═══ RECORDS ═══

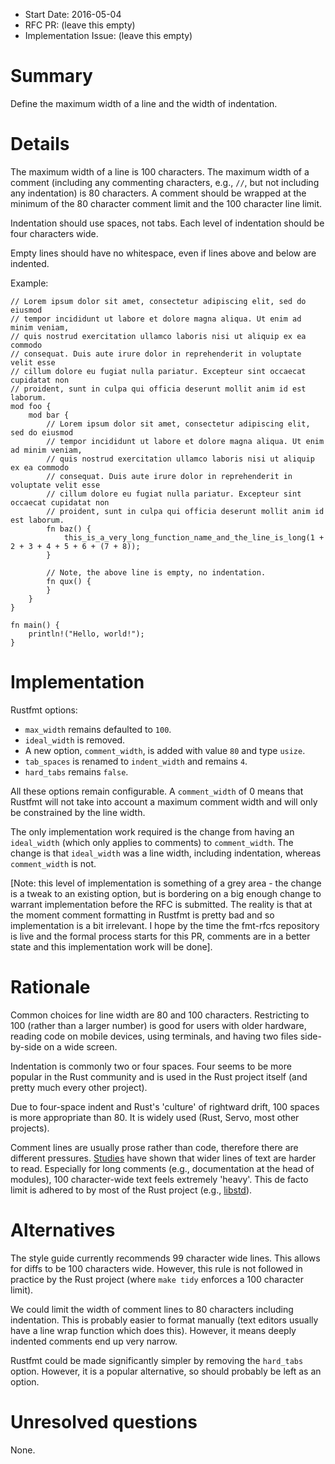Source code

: - Start Date: 2016-05-04
- RFC PR: (leave this empty)
- Implementation Issue: (leave this empty)

# Summary
[summary]: #summary

Define the maximum width of a line and the width of indentation.


# Details
[details]: #details

The maximum width of a line is 100 characters. The maximum width of a comment
(including any commenting characters, e.g., `//`, but not including any
indentation) is 80 characters. A comment should be wrapped at the minimum of the
80 character comment limit and the 100 character line limit.

Indentation should use spaces, not tabs. Each level of indentation should be
four characters wide.

Empty lines should have no whitespace, even if lines above and below are
indented.

Example:

```
// Lorem ipsum dolor sit amet, consectetur adipiscing elit, sed do eiusmod
// tempor incididunt ut labore et dolore magna aliqua. Ut enim ad minim veniam,
// quis nostrud exercitation ullamco laboris nisi ut aliquip ex ea commodo
// consequat. Duis aute irure dolor in reprehenderit in voluptate velit esse
// cillum dolore eu fugiat nulla pariatur. Excepteur sint occaecat cupidatat non
// proident, sunt in culpa qui officia deserunt mollit anim id est laborum.
mod foo {
    mod bar {
        // Lorem ipsum dolor sit amet, consectetur adipiscing elit, sed do eiusmod
        // tempor incididunt ut labore et dolore magna aliqua. Ut enim ad minim veniam,
        // quis nostrud exercitation ullamco laboris nisi ut aliquip ex ea commodo
        // consequat. Duis aute irure dolor in reprehenderit in voluptate velit esse
        // cillum dolore eu fugiat nulla pariatur. Excepteur sint occaecat cupidatat non
        // proident, sunt in culpa qui officia deserunt mollit anim id est laborum.
        fn baz() {
            this_is_a_very_long_function_name_and_the_line_is_long(1 + 2 + 3 + 4 + 5 + 6 + (7 + 8));
        }

        // Note, the above line is empty, no indentation.
        fn qux() {
        }
    }
}

fn main() {
    println!("Hello, world!");
}
```


# Implementation
[implementation]: #implementation

Rustfmt options:

* `max_width` remains defaulted to `100`.
* `ideal_width` is removed.
* A new option, `comment_width`, is added with value `80` and type `usize`.
* `tab_spaces` is renamed to `indent_width` and remains `4`.
* `hard_tabs` remains `false`.

All these options remain configurable. A `comment_width` of 0 means that Rustfmt
will not take into account a maximum comment width and will only be constrained
by the line width.

The only implementation work required is the change from having an `ideal_width`
(which only applies to comments) to `comment_width`. The change is that
`ideal_width` was a line width, including indentation, whereas `comment_width`
is not.

[Note: this level of implementation is something of a grey area - the change is
a tweak to an existing option, but is bordering on a big enough change to
warrant implementation before the RFC is submitted. The reality is that at the
moment comment formatting in Rustfmt is pretty bad and so implementation is a
bit irrelevant. I hope by the time the fmt-rfcs repository is live and the
formal process starts for this PR, comments are in a better state and this
implementation work will be done].


# Rationale
[rationale]: #rationale

Common choices for line width are 80 and 100 characters. Restricting to 100
(rather than a larger number) is good for users with older hardware, reading
code on mobile devices, using terminals, and having two files side-by-side on a
wide screen.

Indentation is commonly two or four spaces. Four seems to be more popular in the
Rust community and is used in the Rust project itself (and pretty much every
other project).

Due to four-space indent and Rust's 'culture' of rightward drift, 100 spaces is
more appropriate than 80. It is widely used (Rust, Servo, most other projects).

Comment lines are usually prose rather than code, therefore there are different
pressures. [Studies](http://baymard.com/blog/line-length-readability)
have shown that wider lines of text are harder to read. Especially for long
comments (e.g., documentation at the head of modules), 100 character-wide text
feels extremely 'heavy'. This de facto limit is adhered to by most of the Rust
project (e.g., [libstd](https://github.com/rust-lang/rust/blob/master/src/libstd/lib.rs)).


# Alternatives
[alternatives]: #alternatives

The style guide currently recommends 99 character wide lines. This allows for
diffs to be 100 characters wide. However, this rule is not followed in practice
by the Rust project (where `make tidy` enforces a 100 character limit).

We could limit the width of comment lines to 80 characters including
indentation. This is probably easier to format manually (text editors usually
have a line wrap function which does this). However, it means deeply indented
comments end up very narrow.

Rustfmt could be made significantly simpler by removing the `hard_tabs` option.
However, it is a popular alternative, so should probably be left as an option.

# Unresolved questions
[unresolved]: #unresolved-questions

None.
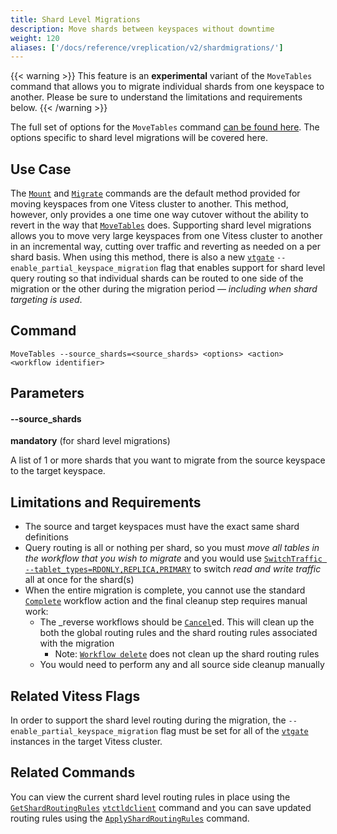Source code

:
 ```yaml
---
title: Shard Level Migrations
description: Move shards between keyspaces without downtime
weight: 120
aliases: ['/docs/reference/vreplication/v2/shardmigrations/']
---
```


{{< warning >}}
This feature is an **experimental** variant of the `MoveTables` command that allows you to migrate individual shards from one keyspace to another. Please be sure to understand the limitations and requirements below.
{{< /warning >}}

The full set of options for the `MoveTables` command [can be found here](../movetables/). The options specific to shard level migrations will be covered here.

## Use Case

The [`Mount`](../mount/) and [`Migrate`](../migrate/) commands are the default method provided for moving keyspaces from one Vitess cluster to another. This method, however, only provides a one time one way cutover without the ability to revert in the way that [`MoveTables`](../movetables/) does. Supporting shard level migrations allows you to move very large keyspaces from one Vitess cluster to another in an incremental way, cutting over traffic and reverting as needed on a per shard basis. When using this method, there is also a new [`vtgate`](../../programs/vtgate/) `--enable_partial_keyspace_migration` flag that enables support for shard level query routing so that individual shards can be routed to one side of the migration or the other during the migration period — *including when shard targeting is used*.

## Command

```
MoveTables --source_shards=<source_shards> <options> <action> <workflow identifier>
```

## Parameters

#### --source_shards
**mandatory** (for shard level migrations)
<div class="cmd">

A list of 1 or more shards that you want to migrate from the source keyspace to the target keyspace.

</div>

## Limitations and Requirements

  - The source and target keyspaces must have the exact same shard definitions
  - Query routing is all or nothing per shard, so you must *move all tables in the workflow that you wish to migrate* and you would use [`SwitchTraffic --tablet_types=RDONLY,REPLICA,PRIMARY`](../switchtraffic/) to switch *read and write traffic* all at once for the shard(s)
  - When the entire migration is complete, you cannot use the standard [`Complete`](../complete/) workflow action and the final cleanup step requires manual work:
    - The _reverse workflows should be [`Cancel`](../cancel/)ed. This will clean up the both the global routing rules and the shard routing rules associated with the migration
      - Note: [`Workflow delete`](../workflow/) does not clean up the shard routing rules
    - You would need to perform any and all source side cleanup manually

## Related Vitess Flags

In order to support the shard level routing during the migration, the `--enable_partial_keyspace_migration` flag must be set for all of the [`vtgate`](../../programs/vtgate/) instances in the target Vitess cluster.

## Related Commands

You can view the current shard level routing rules in place using the [`GetShardRoutingRules`](../../programs/vtctldclient/vtctldclient_getshardroutingrules/) [`vtctldclient`](../../programs/vtctldclient/) command and you can save updated routing rules using the [`ApplyShardRoutingRules`](../../programs/vtctldclient/vtctldclient_applyshardroutingrules/) command.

═══

TO DO ::
Once the line containing "[details]: #details" has been copied, stop; everything from the first line of the data up to it must be copied exactly, without pictures.

EXERCISE ANSWER ::
Source code

: - Start Date: 2016-05-04
- RFC PR: (leave this empty)
- Implementation Issue: (leave this empty)

# Summary
[summary]: #summary

Define the maximum width of a line and the width of indentation.


# Details
[details]: #details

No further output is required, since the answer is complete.